**Source data:**
________________________________________

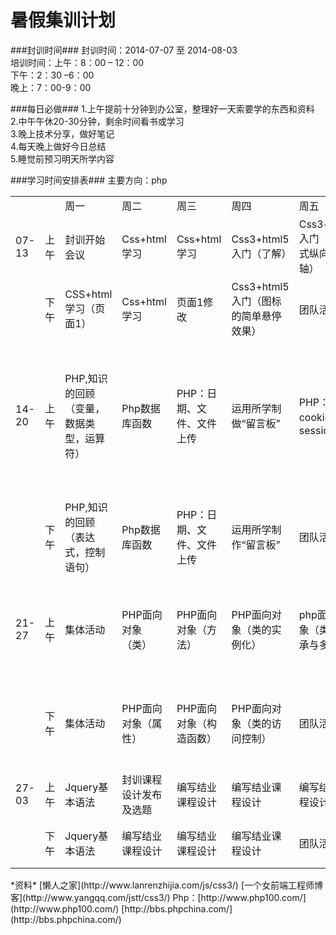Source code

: 暑假集训计划
==========
###封训时间###
封训时间：2014-07-07 至 2014-08-03  
培训时间：上午：8：00 – 12：00  
          下午：2：30 –6：00  
          晚上：7：00-9：00
			 

###每日必做###
1.上午提前十分钟到办公室，整理好一天索要学的东西和资料  
2.中午午休20-30分钟，剩余时间看书或学习  
3.晚上技术分享，做好笔记  
4.每天晚上做好今日总结  
5.睡觉前预习明天所学内容  

###学习时间安排表###
主要方向：php
<table>
  <tr>
    <td></td>
    <td></td>
    <td>周一</td>
    <td>周二</td>
    <td>周三</td>    
    <td>周四</td>
    <td>周五</td>
    <td>周六</td>
    <td>周日</td>
  </tr>
  <tr>
    <td>07-13</td>
    <td>上午</td>
    <td>封训开始会议</td>
    <td>Css+html学习</td>
    <td>Css+html学习</td>    
    <td>Css3+html5入门（了解）</td>
    <td>Css3+html5入门（响应式纵向时间轴）</td>
    <td>Css3+html5入门（3D立体图片切换效果）</td>
    <td>制作播放器按钮</td>
  </tr>
 <tr>
    <td></td>
    <td>下午</td>
    <td>CSS+html学习（页面1）</td>
    <td>Css+html学习</td>
    <td>页面1修改</td>    
    <td>Css3+html5入门（图标的简单悬停效果）</td>
    <td>团队活动</td>
    <td>Css3+html5入门（懒人之家）</td>
    <td>同上</td>
  </tr>
 <tr>
    <td>14-20</td>
    <td>上午</td>
    <td>PHP,知识的回顾（变量，数据类型，运算符）</td>
    <td>Php数据库函数</td>
    <td>PHP：日期、文件、文件上传</td>    
    <td>运用所学制做“留言板”</td>
    <td>PHP：cookie、session</td>
    <td>Php+mysql学习（语句）</td>
    <td>Php面向对象（编程介绍与面向过程区别）</td>
  </tr>
 <tr>
    <td></td>
    <td>下午</td>
    <td>PHP,知识的回顾（表达式，控制语句）</td>
    <td>Php数据库函数</td>
    <td>PHP：日期、文件、文件上传</td>    
    <td>运用所学制作“留言板”</td>
    <td>团队活动</td>
    <td>Php+mysql学习（函数）</td>
    <td>Php面向对象（基本特性）</td>
  </tr>
  <tr>
    <td>21-27</td>
    <td>上午</td>
    <td>集体活动</td>
    <td>PHP面向对象（类）</td>
    <td>PHP面向对象（方法）</td>    
    <td>PHP面向对象（类的实例化）</td>
    <td>php面向对象（类的继承与多态）</td>
    <td>php面向对象（类的继承与多态）</td>
    <td>制作简单的面向对象项目</td>
  </tr>
 <tr>
    <td></td>
    <td>下午</td>
    <td>集体活动</td>
    <td>PHP面向对象（属性）</td>
    <td>PHP面向对象（构造函数）</td>    
    <td>PHP面向对象（类的访问控制）</td>
    <td>团队活动</td>
    <td>制作简单的面向对象项目</td>
    <td>制作简单的面向对象项目</td>
  </tr>
 <tr>
    <td>27-03</td>
    <td>上午</td>
    <td>Jquery基本语法</td>
    <td>封训课程设计发布及选题</td>
    <td>编写结业课程设计</td>    
    <td>编写结业课程设计</td>
    <td>编写结业课程设计</td>
    <td>编写结业课程设计</td>
    <td>封训结束答辩</td>
  </tr>
 <tr>
    <td></td>
    <td>下午</td>
    <td>Jquery基本语法</td>
    <td>编写结业课程设计</td>
    <td>编写结业课程设计</td>    
    <td>编写结业课程设计</td>
    <td>团队活动</td>
    <td>撰写封训心得</td>
    <td>封训结束会议</td>
  </tr>
</table>  
*资料*  
[懒人之家](http://www.lanrenzhijia.com/js/css3/)  
[一个女前端工程师博客](http://www.yangqq.com/jstt/css3/)  
Php：[http://www.php100.com/](http://www.php100.com/)  
[http://bbs.phpchina.com/](http://bbs.phpchina.com/)  
                                   

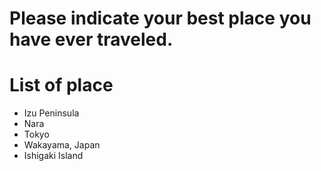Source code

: # Please indicate your best place you have ever traveled.

# List of place
- Izu Peninsula
- Nara
- Tokyo
- Wakayama, Japan
- Ishigaki Island

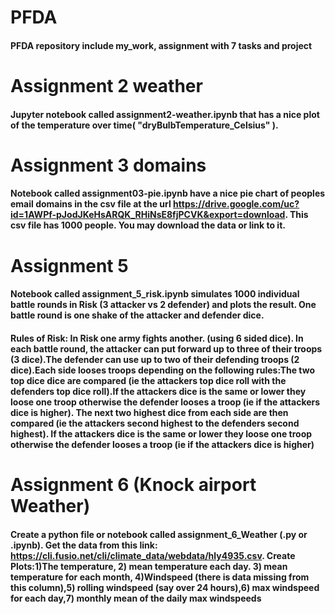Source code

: # PFDA
#### PFDA repository include my_work, assignment with 7 tasks and project

# Assignment 2 weather
#### Jupyter notebook called assignment2-weather.ipynb that has a nice plot of the temperature over time( "dryBulbTemperature_Celsius" ). 

# Assignment 3 domains
#### Notebook called assignment03-pie.ipynb have a nice pie chart of peoples email domains in the csv file at the url https://drive.google.com/uc?id=1AWPf-pJodJKeHsARQK_RHiNsE8fjPCVK&export=download. This csv file has 1000 people. You may download the data or link to it.

# Assignment 5
#### Notebook called assignment_5_risk.ipynb simulates 1000 individual battle rounds in Risk (3 attacker vs 2 defender) and plots the result. One battle round is one shake of the attacker and defender dice.
#### Rules of Risk: In Risk one army fights another. (using 6 sided dice). In each battle round, the attacker can put forward up to three of their troops (3 dice).The defender can use up to two of their defending troops (2 dice).Each side looses troops depending on the following rules:The two top dice dice are compared (ie the attackers top dice roll with the defenders top dice roll).If the attackers dice is the same or lower they loose one troop otherwise the defender looses a troop (ie if the attackers dice is higher). The next two highest dice from each side are then compared (ie the attackers second highest to the defenders second highest). If the attackers dice is the same or lower they loose one troop otherwise the defender looses a troop (ie if the attackers dice is higher)

# Assignment 6 (Knock airport Weather)
#### Create a python file or notebook called assignment_6_Weather (.py or .ipynb). Get the data from this link: https://cli.fusio.net/cli/climate_data/webdata/hly4935.csv. Create Plots:1)The temperature, 2) mean temperature each day. 3) mean temperature for each month, 4)Windspeed (there is data missing from this column),5) rolling windspeed (say over 24 hours),6) max windspeed for each day,7) monthly mean of the daily max windspeeds



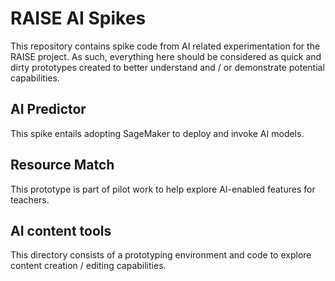 # RAISE AI Spikes

This repository contains spike code from AI related experimentation for the RAISE project. As such, everything here should be considered as quick and dirty prototypes created to better understand and / or demonstrate potential capabilities.

## AI Predictor

This spike entails adopting SageMaker to deploy and invoke AI models.

## Resource Match

This prototype is part of pilot work to help explore AI-enabled features for teachers.


## AI content tools

This directory consists of a prototyping environment and code to explore content creation / editing capabilities.
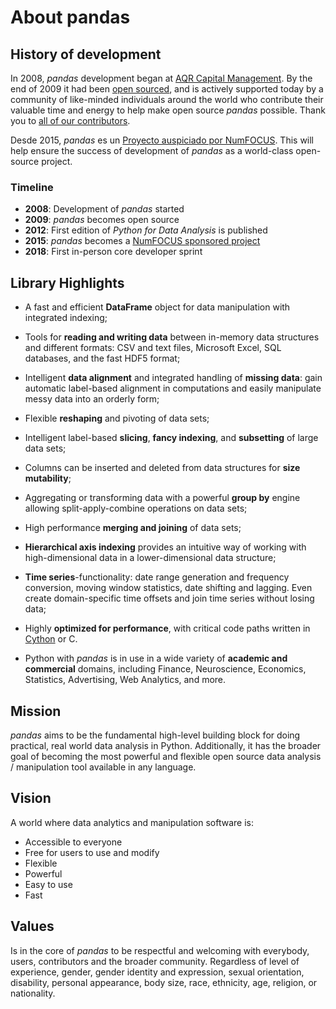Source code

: # About pandas

## History of development

In 2008, _pandas_ development began at [AQR Capital Management](https://www.aqr.com).
By the end of 2009 it had been [open sourced](https://en.wikipedia.org/wiki/Open_source),
and is actively supported today by a community of like-minded individuals around the world who
contribute their valuable time and energy to help make open source _pandas_
possible. Thank you to [all of our contributors](team.html).

Desde 2015, _pandas_ es un [Proyecto auspiciado por NumFOCUS](https://numfocus.org/sponsored-projects).
This will help ensure the success of development of _pandas_ as a world-class open-source project.

### Timeline

- **2008**:  Development of _pandas_ started
- **2009**: _pandas_ becomes open source
- **2012**: First edition of _Python for Data Analysis_ is published
- **2015**: _pandas_ becomes a [NumFOCUS sponsored project](https://numfocus.org/sponsored-projects)
- **2018**: First in-person core developer sprint

## Library Highlights

- A fast and efficient **DataFrame** object for data manipulation with
  integrated indexing;

- Tools for **reading and writing data** between in-memory data structures and
  different formats: CSV and text files, Microsoft Excel, SQL databases, and
  the fast HDF5 format;

- Intelligent **data alignment** and integrated handling of **missing data**:
  gain automatic label-based alignment in computations and easily manipulate
  messy data into an orderly form;

- Flexible **reshaping** and pivoting of data sets;

- Intelligent label-based **slicing**, **fancy indexing**, and **subsetting**
  of large data sets;

- Columns can be inserted and deleted from data structures for **size
  mutability**;

- Aggregating or transforming data with a powerful **group by** engine
  allowing split-apply-combine operations on data sets;

- High performance **merging and joining** of data sets;

- **Hierarchical axis indexing** provides an intuitive way of working with
  high-dimensional data in a lower-dimensional data structure;

- **Time series**-functionality: date range generation and frequency
  conversion, moving window statistics, date shifting and lagging.
  Even create domain-specific time offsets and join time
  series without losing data;

- Highly **optimized for performance**, with critical code paths written in
  [Cython](https://cython.org) or C.

- Python with _pandas_ is in use in a wide variety of **academic and
  commercial** domains, including Finance, Neuroscience, Economics,
  Statistics, Advertising, Web Analytics, and more.

## Mission

_pandas_ aims to be the fundamental high-level building block for doing practical,
real world data analysis in Python.
Additionally, it has the broader goal of becoming the most powerful and flexible
open source data analysis / manipulation tool available in any language.

## Vision

A world where data analytics and manipulation software is:

- Accessible to everyone
- Free for users to use and modify
- Flexible
- Powerful
- Easy to use
- Fast

## Values

Is in the core of _pandas_ to be respectful and welcoming with everybody,
users, contributors and the broader community. Regardless of level of experience,
gender, gender identity and expression, sexual orientation, disability,
personal appearance, body size, race, ethnicity, age, religion, or nationality.
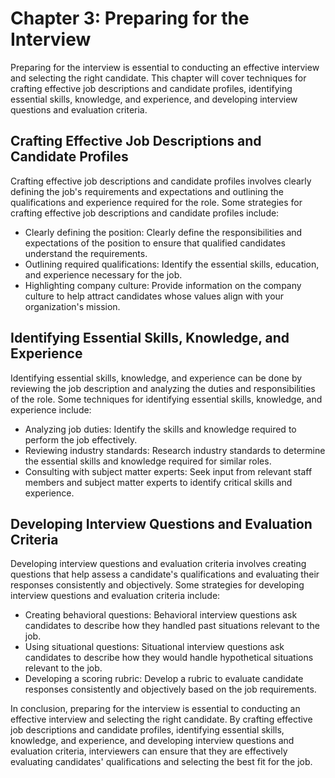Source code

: Chapter 3: Preparing for the Interview
======================================

Preparing for the interview is essential to conducting an effective interview and selecting the right candidate. This chapter will cover techniques for crafting effective job descriptions and candidate profiles, identifying essential skills, knowledge, and experience, and developing interview questions and evaluation criteria.

Crafting Effective Job Descriptions and Candidate Profiles
----------------------------------------------------------

Crafting effective job descriptions and candidate profiles involves clearly defining the job's requirements and expectations and outlining the qualifications and experience required for the role. Some strategies for crafting effective job descriptions and candidate profiles include:

* Clearly defining the position: Clearly define the responsibilities and expectations of the position to ensure that qualified candidates understand the requirements.
* Outlining required qualifications: Identify the essential skills, education, and experience necessary for the job.
* Highlighting company culture: Provide information on the company culture to help attract candidates whose values align with your organization's mission.

Identifying Essential Skills, Knowledge, and Experience
-------------------------------------------------------

Identifying essential skills, knowledge, and experience can be done by reviewing the job description and analyzing the duties and responsibilities of the role. Some techniques for identifying essential skills, knowledge, and experience include:

* Analyzing job duties: Identify the skills and knowledge required to perform the job effectively.
* Reviewing industry standards: Research industry standards to determine the essential skills and knowledge required for similar roles.
* Consulting with subject matter experts: Seek input from relevant staff members and subject matter experts to identify critical skills and experience.

Developing Interview Questions and Evaluation Criteria
------------------------------------------------------

Developing interview questions and evaluation criteria involves creating questions that help assess a candidate's qualifications and evaluating their responses consistently and objectively. Some strategies for developing interview questions and evaluation criteria include:

* Creating behavioral questions: Behavioral interview questions ask candidates to describe how they handled past situations relevant to the job.
* Using situational questions: Situational interview questions ask candidates to describe how they would handle hypothetical situations relevant to the job.
* Developing a scoring rubric: Develop a rubric to evaluate candidate responses consistently and objectively based on the job requirements.

In conclusion, preparing for the interview is essential to conducting an effective interview and selecting the right candidate. By crafting effective job descriptions and candidate profiles, identifying essential skills, knowledge, and experience, and developing interview questions and evaluation criteria, interviewers can ensure that they are effectively evaluating candidates' qualifications and selecting the best fit for the job.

________________________________________

**What the exercise asks:** A verbatim copy of the records is expected, from their first line through the line with "<td>Css3+html5入门（响应式纵向时间轴）</td>", inclusive, with the pictures removed.

**Solution to the problem:**
Source code

: 暑假集训计划
==========
###封训时间###
封训时间：2014-07-07 至 2014-08-03  
培训时间：上午：8：00 – 12：00  
          下午：2：30 –6：00  
          晚上：7：00-9：00
			 

###每日必做###
1.上午提前十分钟到办公室，整理好一天索要学的东西和资料  
2.中午午休20-30分钟，剩余时间看书或学习  
3.晚上技术分享，做好笔记  
4.每天晚上做好今日总结  
5.睡觉前预习明天所学内容  

###学习时间安排表###
主要方向：php
<table>
  <tr>
    <td></td>
    <td></td>
    <td>周一</td>
    <td>周二</td>
    <td>周三</td>    
    <td>周四</td>
    <td>周五</td>
    <td>周六</td>
    <td>周日</td>
  </tr>
  <tr>
    <td>07-13</td>
    <td>上午</td>
    <td>封训开始会议</td>
    <td>Css+html学习</td>
    <td>Css+html学习</td>    
    <td>Css3+html5入门（了解）</td>
    <td>Css3+html5入门（响应式纵向时间轴）</td>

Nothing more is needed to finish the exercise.